Each line of the data below that includes the string "page" must be copied.

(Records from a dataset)
"""

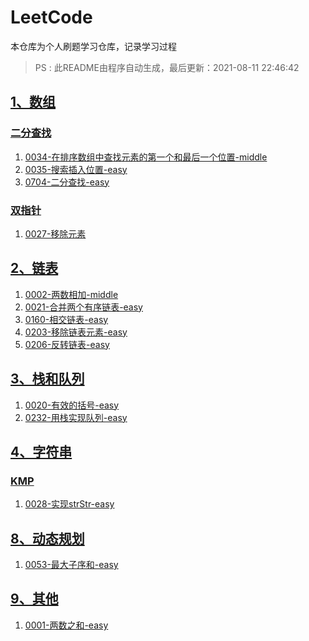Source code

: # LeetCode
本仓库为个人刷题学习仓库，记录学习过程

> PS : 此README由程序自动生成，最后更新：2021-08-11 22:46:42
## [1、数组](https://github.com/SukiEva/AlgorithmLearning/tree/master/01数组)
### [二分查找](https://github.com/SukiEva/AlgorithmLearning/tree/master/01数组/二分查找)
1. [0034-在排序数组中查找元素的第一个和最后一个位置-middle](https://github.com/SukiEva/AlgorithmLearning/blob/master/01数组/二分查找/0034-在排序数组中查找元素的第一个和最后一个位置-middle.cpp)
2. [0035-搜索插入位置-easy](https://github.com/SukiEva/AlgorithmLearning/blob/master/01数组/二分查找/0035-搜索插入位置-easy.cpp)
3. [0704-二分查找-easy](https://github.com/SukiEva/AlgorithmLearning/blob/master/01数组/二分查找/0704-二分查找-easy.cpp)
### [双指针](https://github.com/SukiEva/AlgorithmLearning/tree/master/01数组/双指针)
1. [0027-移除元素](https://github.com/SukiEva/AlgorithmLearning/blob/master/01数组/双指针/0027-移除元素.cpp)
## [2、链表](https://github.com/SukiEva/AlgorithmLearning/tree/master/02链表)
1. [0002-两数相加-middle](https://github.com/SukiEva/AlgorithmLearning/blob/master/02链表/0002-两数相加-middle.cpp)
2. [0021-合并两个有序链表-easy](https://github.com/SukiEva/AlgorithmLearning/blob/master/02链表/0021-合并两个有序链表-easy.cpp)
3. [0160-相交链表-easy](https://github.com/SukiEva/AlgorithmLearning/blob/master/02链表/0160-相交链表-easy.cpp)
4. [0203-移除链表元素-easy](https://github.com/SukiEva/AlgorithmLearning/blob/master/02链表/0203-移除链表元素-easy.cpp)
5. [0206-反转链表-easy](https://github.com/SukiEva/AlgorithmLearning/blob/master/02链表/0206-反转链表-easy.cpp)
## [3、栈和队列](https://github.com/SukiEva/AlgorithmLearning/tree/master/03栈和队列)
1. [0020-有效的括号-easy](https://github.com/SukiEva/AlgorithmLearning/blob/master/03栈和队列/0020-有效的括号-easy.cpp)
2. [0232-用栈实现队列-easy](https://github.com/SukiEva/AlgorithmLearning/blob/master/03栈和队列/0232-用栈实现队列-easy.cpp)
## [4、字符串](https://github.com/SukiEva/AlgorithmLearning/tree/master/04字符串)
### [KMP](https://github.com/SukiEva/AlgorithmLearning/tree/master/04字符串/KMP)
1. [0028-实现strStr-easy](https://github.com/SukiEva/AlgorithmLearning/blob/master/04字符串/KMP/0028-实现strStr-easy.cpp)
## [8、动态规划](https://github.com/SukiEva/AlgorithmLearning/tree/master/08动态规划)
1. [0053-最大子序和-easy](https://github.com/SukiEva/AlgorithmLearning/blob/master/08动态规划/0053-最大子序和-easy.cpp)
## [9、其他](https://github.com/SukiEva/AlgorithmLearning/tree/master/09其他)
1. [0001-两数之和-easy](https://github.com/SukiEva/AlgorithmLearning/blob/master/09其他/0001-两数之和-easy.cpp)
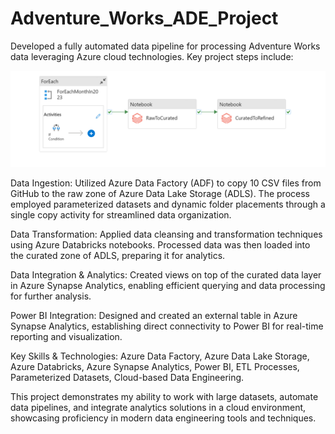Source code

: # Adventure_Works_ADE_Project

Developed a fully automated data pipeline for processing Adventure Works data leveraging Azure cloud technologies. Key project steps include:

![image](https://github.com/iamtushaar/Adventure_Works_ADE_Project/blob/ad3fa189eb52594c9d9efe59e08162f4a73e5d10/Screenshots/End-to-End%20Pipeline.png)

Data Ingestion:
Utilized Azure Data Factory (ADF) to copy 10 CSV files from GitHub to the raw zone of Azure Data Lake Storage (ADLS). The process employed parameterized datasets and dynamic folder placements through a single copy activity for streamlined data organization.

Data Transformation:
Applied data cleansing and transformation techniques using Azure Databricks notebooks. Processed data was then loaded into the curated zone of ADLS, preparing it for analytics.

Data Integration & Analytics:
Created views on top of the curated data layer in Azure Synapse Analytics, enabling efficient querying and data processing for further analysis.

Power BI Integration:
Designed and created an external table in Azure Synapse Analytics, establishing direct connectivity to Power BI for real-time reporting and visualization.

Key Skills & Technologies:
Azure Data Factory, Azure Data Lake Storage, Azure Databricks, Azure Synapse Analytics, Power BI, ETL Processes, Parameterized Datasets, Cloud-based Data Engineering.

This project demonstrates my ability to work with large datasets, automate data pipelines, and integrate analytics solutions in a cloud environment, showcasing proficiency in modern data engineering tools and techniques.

"""
"""

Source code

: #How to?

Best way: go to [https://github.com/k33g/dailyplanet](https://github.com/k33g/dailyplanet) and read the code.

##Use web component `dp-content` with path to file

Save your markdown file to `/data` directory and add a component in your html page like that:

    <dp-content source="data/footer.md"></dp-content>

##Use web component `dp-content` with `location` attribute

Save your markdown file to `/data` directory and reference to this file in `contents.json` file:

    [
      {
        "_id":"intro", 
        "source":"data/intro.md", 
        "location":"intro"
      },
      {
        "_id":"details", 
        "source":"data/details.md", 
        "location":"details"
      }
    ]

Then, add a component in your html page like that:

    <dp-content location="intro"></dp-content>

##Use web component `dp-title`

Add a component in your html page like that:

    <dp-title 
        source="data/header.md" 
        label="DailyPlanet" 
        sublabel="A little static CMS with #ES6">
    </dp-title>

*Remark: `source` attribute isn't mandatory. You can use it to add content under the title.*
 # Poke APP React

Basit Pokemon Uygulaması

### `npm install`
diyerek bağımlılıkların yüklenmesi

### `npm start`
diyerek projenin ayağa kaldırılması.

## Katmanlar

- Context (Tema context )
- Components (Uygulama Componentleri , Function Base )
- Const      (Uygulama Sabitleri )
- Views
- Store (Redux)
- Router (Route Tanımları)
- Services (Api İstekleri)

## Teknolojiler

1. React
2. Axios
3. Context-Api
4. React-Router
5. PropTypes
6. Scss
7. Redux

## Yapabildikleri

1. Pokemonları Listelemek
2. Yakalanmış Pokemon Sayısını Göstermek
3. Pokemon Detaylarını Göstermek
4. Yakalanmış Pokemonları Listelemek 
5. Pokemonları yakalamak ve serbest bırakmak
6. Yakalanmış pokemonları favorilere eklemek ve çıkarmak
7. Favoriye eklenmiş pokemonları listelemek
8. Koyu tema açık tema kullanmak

"""
"""

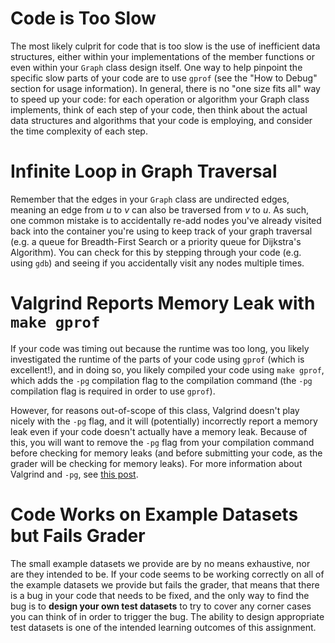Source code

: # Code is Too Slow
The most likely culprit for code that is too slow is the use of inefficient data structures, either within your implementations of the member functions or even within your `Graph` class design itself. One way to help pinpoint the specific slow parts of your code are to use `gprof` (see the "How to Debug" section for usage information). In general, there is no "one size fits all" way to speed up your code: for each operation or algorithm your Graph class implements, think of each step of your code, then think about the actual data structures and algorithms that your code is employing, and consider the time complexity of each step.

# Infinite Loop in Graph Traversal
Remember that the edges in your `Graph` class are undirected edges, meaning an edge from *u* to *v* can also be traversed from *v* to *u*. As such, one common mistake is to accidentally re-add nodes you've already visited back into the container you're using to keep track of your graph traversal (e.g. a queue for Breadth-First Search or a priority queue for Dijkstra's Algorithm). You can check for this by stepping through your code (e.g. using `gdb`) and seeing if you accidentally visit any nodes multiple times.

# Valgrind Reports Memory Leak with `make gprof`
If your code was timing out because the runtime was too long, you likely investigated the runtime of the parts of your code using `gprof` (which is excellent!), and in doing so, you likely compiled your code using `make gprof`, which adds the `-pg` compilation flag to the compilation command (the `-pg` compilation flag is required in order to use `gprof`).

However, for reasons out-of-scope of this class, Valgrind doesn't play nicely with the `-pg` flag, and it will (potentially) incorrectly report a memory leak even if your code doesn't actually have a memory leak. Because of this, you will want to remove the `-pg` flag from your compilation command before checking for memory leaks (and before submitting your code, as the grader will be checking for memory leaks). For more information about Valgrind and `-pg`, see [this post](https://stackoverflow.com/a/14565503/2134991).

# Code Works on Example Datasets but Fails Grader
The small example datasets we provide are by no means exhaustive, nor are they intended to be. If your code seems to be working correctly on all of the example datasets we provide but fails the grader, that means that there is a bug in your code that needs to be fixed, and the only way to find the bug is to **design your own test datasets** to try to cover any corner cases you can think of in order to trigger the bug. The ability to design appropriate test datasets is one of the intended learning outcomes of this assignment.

"""

#### Expected answer
Save your markdown file to `/data` directory and add a component in your html page like that:
Then, add a component in your html page like that:
Add a component in your html page like that:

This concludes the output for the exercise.